Connecting through NAISDA’s Cultural Circle and Yarning Day - 07.09.20

Cultural connection, nourishment and safety are at the core of NAISDA. Embedded transformative cultural practice informs the NAISDA curriculum and performative response, and since our inception in 1976, has always been the powerful foundation for NAISDA learning, wellness and support.

We returned to Darkinjung Country this term after many weeks of lockdown separation and isolated online learning. The world around us had shifted and we were adjusting to our new normality under COVID. Our first priority was to connect back to Country, to ourselves and to each other through cultural sharing.

In late July, Developing Artists and staff gathered around the Fire Circle with Elder Uncle Gavi Duncan who welcomed us back to Darkinjung Ngurra.
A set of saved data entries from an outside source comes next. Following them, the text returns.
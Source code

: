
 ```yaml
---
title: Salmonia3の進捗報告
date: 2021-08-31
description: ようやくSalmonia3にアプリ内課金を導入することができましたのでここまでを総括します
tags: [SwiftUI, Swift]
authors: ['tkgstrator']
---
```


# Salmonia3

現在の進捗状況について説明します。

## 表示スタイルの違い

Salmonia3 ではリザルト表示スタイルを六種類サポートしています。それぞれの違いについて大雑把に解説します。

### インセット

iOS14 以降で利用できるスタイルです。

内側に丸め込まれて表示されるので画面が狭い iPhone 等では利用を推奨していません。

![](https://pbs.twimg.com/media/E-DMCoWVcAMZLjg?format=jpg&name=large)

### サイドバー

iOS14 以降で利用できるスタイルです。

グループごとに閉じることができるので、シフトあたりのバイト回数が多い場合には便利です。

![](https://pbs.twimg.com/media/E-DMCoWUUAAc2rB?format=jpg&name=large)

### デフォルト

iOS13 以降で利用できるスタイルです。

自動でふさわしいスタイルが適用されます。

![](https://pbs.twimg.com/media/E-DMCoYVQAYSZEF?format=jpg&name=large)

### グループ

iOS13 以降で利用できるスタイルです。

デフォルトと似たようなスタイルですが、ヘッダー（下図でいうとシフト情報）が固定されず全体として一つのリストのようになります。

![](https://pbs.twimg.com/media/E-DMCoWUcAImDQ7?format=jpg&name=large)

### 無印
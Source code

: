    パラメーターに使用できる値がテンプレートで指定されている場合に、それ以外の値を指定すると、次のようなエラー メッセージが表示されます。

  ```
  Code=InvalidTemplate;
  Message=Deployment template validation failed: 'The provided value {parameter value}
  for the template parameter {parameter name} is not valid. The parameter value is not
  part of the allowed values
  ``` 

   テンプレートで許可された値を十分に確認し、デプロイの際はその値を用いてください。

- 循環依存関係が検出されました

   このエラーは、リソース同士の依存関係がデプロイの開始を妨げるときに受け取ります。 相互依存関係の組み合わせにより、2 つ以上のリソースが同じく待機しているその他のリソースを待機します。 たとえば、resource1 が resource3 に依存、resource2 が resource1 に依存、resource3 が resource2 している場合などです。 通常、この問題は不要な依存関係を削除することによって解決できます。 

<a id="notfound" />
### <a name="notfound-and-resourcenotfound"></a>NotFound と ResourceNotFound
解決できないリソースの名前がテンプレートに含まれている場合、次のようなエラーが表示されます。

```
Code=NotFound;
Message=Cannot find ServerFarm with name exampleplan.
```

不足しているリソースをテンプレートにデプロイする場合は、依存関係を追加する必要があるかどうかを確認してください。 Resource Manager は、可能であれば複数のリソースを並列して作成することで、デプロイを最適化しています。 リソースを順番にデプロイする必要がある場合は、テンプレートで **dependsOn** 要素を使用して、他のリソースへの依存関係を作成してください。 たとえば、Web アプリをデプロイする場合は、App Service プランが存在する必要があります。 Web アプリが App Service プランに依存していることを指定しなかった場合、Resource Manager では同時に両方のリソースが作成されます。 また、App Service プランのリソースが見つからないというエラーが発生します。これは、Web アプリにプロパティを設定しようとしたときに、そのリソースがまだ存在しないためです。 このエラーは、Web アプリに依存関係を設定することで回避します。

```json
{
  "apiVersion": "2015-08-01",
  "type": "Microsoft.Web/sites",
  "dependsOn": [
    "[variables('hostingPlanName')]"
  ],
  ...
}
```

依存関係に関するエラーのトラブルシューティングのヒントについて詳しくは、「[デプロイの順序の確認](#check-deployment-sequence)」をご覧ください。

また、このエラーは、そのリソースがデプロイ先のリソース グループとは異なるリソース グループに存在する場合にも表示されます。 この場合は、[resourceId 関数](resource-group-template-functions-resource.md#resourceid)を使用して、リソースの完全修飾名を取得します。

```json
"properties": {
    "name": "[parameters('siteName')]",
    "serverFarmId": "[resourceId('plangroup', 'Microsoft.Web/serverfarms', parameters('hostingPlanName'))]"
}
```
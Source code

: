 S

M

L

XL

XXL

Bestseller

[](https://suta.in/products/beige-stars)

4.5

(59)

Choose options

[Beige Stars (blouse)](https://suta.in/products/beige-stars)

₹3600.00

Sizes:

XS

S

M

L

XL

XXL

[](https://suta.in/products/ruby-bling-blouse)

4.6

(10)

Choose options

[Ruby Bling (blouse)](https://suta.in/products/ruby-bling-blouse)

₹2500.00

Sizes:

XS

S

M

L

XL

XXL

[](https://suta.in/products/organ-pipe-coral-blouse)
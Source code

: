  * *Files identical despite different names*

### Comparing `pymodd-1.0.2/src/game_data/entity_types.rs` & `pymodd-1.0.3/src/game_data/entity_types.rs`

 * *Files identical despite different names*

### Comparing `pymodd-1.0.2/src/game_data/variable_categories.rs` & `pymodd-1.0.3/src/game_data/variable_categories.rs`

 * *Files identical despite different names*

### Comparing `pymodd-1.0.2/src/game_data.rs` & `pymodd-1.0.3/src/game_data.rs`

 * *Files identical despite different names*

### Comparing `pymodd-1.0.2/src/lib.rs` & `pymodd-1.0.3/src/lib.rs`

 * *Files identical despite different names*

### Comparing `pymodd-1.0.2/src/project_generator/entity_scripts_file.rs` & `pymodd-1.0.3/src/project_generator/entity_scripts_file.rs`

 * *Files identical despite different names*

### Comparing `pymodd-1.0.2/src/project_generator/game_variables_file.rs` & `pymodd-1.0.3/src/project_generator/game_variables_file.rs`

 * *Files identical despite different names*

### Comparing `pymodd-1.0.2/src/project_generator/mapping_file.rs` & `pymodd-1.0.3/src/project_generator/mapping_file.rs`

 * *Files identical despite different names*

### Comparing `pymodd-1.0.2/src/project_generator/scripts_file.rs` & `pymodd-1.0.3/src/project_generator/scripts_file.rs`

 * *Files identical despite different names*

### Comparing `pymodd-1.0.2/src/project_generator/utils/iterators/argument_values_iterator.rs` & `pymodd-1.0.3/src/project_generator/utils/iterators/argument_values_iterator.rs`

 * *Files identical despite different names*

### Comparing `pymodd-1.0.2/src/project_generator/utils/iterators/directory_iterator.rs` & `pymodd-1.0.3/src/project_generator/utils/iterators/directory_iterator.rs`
This began a full day of cultural sharing led by NAISDA Board Director Wesley Enoch and Chair of NAISDA Board of Studies Dr Nerida Blair.

NAISDA Head of Dance, Deon Hastie, who organised the day along with Head of Cultural Practice, Jo Clancy, explained the ongoing importance of the Gathering.

“So much was happening at the time in terms of COVID and Black Lives Matter that we needed some grounding; to focus on caring for ourselves, each other and to refocus on our journeys.”

The day was an opportunity to embrace a community spirit and involve all Developing Artists, staff and guest leaders in discussions.

“Uncle Gavi, Nerida and Wesley were amazing at sharing their stories and facilitating conversations. They showed how the coming together of culture and art has always been at the heart of landmark change in Australia –  from the 1965 Freedom Ride, 80’s Land Right Marches, Black Deaths in Custody –  Protest and struggle have always been danced, performed, painted and expressed through stories, song and art,” he continued.

“Looking at how we tell our stories and express ourselves in the most powerful way through the arts helped us reflect on the care we all need today and the strategies we need to tend to ourselves and each other. Wesley and Nerida’s sensitive guidance helped us to share anxieties and frame many important conversations.”

Some of the topics discussed included:

  • Cultural connection and its impacts on wellbeing
  • How dance can play a role in making change
  • How racism affects mental health
  • Nurturing creativity
  • The fear response
  • Lateral violence
  • Celebrating success

“I think that there was also a real recognition of the risks of spiritual and emotional fatigue, especially at this moment in time. NAISDA is a place where, as Nerida expressed it, “We all have, and can create, a bundle of possibilities.”

The day concluded with the sharing of a Dharug Farewell Dance Yanu Mun-Yana by Cultural Trainer Stuart McMinn, as well as everyone gathering to perform a song and dance called AIDT in Kala Lagaw Ya language by Uncle Sedrick Waia from Saibai Island. It was written and performed regularly as a coming together in NAISDA’s early days.

“Performing AIDT was a very special moment. In fact it made us reflect that perhaps now is the time to create a new NAISDA song and dance,” said Deon.

“As well as finding nourishment and resilience, the day was very much a moment of celebration. We were all reminded not to be afraid of what we have to share, be that creatively, culturally or emotionally.”

“I think we all took away many important through-lines about respect, responsibility and connection and of course these resonate beyond one day.”

“Our vision is to continuously open up spaces for these conversations to happen and encourage open discussions around Men’s and Women’s Lunches, Yarnings, Fire circles and Gatherings. A big thank you to everyone for taking part in our powerful, warm and enriching day,” concluded Deon.

As many Developing Artists will be staying on site during the coming term break, NAISDA has organised a culturally-rich program of activities, building upon the success of this special day.